Photo of the Ramp Creek Covered Bridge taken by Jonathan Parrish
Indiana's wooden and stone bridges are a historic resource that deserve to be maintained for our future generations to enjoy. It will take enough caring people from each of those generations stepping forward to make it happen.
In man's earliest attempts to cross rivers and streams, available materials were limited and so ingenuity had to prevail. And it only seems natural that two of the most prevalent elements, wood and stone, would play a dominant role. Although the earliest wooden structures were found to be of limited longevity, substantial stone structures dating back several centuries remain today. The same holds true in the Hoosier state, where the oldest remaining documented bridges come from these materials. Although earlier simple open wooden spans were built, documents show that they typically only lasted a decade or so, or until the first big flood hit. It wasn't until more organized efforts were made to build these structures stronger and cover them with a roof and siding that any great longevity was realized.
Indiana's earliest stone bridges were built for railroads and canals. The Pike Street underpass of the Madison Railroad might be the oldest remaining, dating to 1837. It is located in the historic community of Vernon in Jennings County. The Camp Creek Bridge at Dupont in Jefferson County likely dates from the same period. Another very unique stone arch spans Burnetts Creek in Carroll County and has an interesting story. The little bridge was built about 1840 and originally carried the Wabash & Erie Canal across the creek. At some time after the canal failed, the bridge was converted for roadway use and now carries Towpath Road across the stream.

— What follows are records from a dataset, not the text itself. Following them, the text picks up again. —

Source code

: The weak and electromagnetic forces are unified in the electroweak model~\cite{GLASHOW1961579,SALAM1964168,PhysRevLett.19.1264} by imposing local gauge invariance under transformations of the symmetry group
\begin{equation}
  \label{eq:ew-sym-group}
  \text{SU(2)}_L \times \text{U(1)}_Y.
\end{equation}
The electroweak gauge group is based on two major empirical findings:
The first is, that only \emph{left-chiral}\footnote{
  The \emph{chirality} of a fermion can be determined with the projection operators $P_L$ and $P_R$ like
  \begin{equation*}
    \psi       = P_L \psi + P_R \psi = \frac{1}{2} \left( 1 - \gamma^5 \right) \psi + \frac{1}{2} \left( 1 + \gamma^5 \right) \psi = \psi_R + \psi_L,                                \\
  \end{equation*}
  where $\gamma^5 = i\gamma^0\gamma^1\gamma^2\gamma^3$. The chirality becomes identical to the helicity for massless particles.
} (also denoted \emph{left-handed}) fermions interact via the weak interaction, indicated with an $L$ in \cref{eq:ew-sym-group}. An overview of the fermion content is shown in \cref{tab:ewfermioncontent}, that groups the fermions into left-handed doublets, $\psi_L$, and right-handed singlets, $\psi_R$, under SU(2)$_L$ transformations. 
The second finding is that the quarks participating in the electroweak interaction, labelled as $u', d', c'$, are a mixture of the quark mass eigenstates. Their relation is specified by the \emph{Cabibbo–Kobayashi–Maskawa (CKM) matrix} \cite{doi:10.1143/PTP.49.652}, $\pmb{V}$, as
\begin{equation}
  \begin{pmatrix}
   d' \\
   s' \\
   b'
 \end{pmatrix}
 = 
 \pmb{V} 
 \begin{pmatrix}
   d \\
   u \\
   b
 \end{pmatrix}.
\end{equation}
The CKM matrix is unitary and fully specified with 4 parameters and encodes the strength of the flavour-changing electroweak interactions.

Today, with the exception of a bridge scattered here and there, the majority of Indiana's remaining stone arches exist in the Southeastern part of the state. Decatur, Franklin & Ripley Counties yield the highest concentration, with Decatur retaining well over two dozen of these spans. These range from tiny single spans to ones that have as many as 5 arches in them. Some of them look almost as good as the day they were built (late 1800's on most of these), while others have been badly altered to keep them in service. Today, thanks to Indiana's Historic Bridge Inventory, many of the nicer examples will hopefully be preserved for a long time.

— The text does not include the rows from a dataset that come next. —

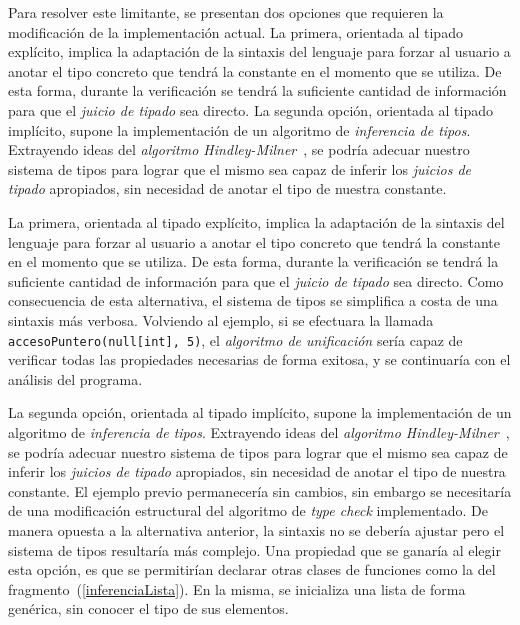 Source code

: Para resolver este limitante, se presentan dos opciones que requieren la modificación de la implementación actual.
La primera, orientada al tipado explícito, implica la adaptación de la sintaxis del lenguaje para forzar al usuario a anotar el tipo concreto que tendrá la constante en el momento que se utiliza.
De esta forma, durante la verificación se tendrá la suficiente cantidad de información para que el \textit{juicio de tipado} sea directo.
La segunda opción, orientada al tipado implícito, supone la implementación de un algoritmo de \textit{inferencia de tipos}.
Extrayendo ideas del \textit{algoritmo Hindley-Milner}~\cite{Inferencia}, se podría adecuar nuestro sistema de tipos para lograr que el mismo sea capaz de inferir los \textit{juicios de tipado} apropiados, sin necesidad de anotar el tipo de nuestra constante.

\iffalse
La primera, orientada al tipado explícito, implica la adaptación de la sintaxis del lenguaje para forzar al usuario a anotar el tipo concreto que tendrá la constante en el momento que se utiliza.
De esta forma, durante la verificación se tendrá la suficiente cantidad de información para que el \textit{juicio de tipado} sea directo.
Como consecuencia de esta alternativa, el sistema de tipos se simplifica a costa de una sintaxis más verbosa.
Volviendo al ejemplo, si se efectuara la llamada \lstinline[style = lang]{accesoPuntero(null[int], 5)}, el \textit{algoritmo de unificación} sería capaz de verificar todas las propiedades necesarias de forma exitosa, y se continuaría con el análisis del programa.

La segunda opción, orientada al tipado implícito, supone la implementación de un algoritmo de \textit{inferencia de tipos}.
Extrayendo ideas del \textit{algoritmo Hindley-Milner}~\cite{Inferencia}, se podría adecuar nuestro sistema de tipos para lograr que el mismo sea capaz de inferir los \textit{juicios de tipado} apropiados, sin necesidad de anotar el tipo de nuestra constante.
El ejemplo previo permanecería sin cambios, sin embargo se necesitaría de una modificación estructural del algoritmo de \textit{type check} implementado.
De manera opuesta a la alternativa anterior, la sintaxis no se debería ajustar pero el sistema de tipos resultaría más complejo.
Una propiedad que se ganaría al elegir esta opción, es que se permitirían declarar otras clases de funciones como la del fragmento~(\ref{inferenciaLista}).
En la misma, se inicializa una lista de forma genérica, sin conocer el tipo de sus elementos.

Vernon Fork Stone Arch Bridge near Milhousen in Decatur County
Today, Indiana's covered bridges enjoy an almost enigmatic status...thanks largely in part to Parke County and it's rightful claim as the "Covered Bridge Capital of the United States". Around 90 of these quaint structures remain statewide, and most have been well cared for. Several of them are at the center of festivals which attract thousands of tourists to them each year, with the 10 day Parke County festival ranking as one of the largest in the US. Unlike Indiana's other types of historic bridges, it has been over 30 years since a covered bridge was willingly replaced with a newer span. Arson fires and Mother Nature have claimed the only casualties since the Moore Covered Bridge in Gibson County was replaced in 1978.

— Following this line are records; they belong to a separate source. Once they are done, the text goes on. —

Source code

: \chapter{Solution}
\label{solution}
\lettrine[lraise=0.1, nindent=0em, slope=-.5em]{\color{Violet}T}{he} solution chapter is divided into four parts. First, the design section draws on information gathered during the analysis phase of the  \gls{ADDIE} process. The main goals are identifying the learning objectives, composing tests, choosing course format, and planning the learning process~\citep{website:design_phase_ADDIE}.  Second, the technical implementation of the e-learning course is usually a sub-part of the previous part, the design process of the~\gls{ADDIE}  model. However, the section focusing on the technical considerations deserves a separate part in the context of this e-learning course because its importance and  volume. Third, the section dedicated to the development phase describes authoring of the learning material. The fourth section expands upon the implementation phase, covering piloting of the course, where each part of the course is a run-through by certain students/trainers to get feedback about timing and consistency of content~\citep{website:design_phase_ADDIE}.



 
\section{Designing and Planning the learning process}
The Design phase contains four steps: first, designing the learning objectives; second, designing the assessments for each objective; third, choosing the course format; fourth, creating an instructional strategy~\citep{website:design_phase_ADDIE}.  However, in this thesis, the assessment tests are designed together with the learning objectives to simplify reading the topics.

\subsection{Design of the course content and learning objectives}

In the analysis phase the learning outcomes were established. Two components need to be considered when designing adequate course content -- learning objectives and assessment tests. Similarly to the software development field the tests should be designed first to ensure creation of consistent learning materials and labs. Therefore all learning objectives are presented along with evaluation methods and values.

The Hoosier State's earliest covered bridge is believed to have been the Mooresville Bridge (also known by the peculiar name of Shelf Bracket), built at the community now known as Floyd's Knob in Floyd County about 1822. This bridge, along with a pair of spans in nearby Greenville, was built by the Albany & Paoli Turnpike Company. By the 1830's, many covered spans were being constructed on the National Road (US40) with the first being completed West of Dublin (in Henry County)over Symon's Creek in 1834. In 1838, two bridges were built in Putnam County as part of a turnpike from Greencastle to Crawfordsville. One of these spans was known as the Ramp Creek Bridge and served until 1932, when it was replaced by a new bridge. However, instead of being demolished, this unique 2-laned structure was moved by the state to cross Salt Creek at the North entrance to Brown County State Park. It stands there today as Indiana's oldest remaining covered bridge. Covered spans continued to be built into the 20th century, despite the competition from metal and concrete spans. The last known public built covered bridge was erected in 1922, also in Putnam County. Known as the Edna Collings Bridge, this little span also remains today over Little Walnut Creek in the Western part of the county. Nearly half of Indiana's remaining covered bridges are located in adjoining Parke and Putnam Counties, and many of these can be attributed to 2 of the state's most prominent builders J.J. Daniels and J.A. Britton who both lived in Rockville. Many of the bridges remaining in Southeast Indiana were built by the Kennedy family of Rushville, and feature some very distinctive Victorian embellishments. Most of the other remaining covered spans were built by either local carpenters or by larger bridge building firms.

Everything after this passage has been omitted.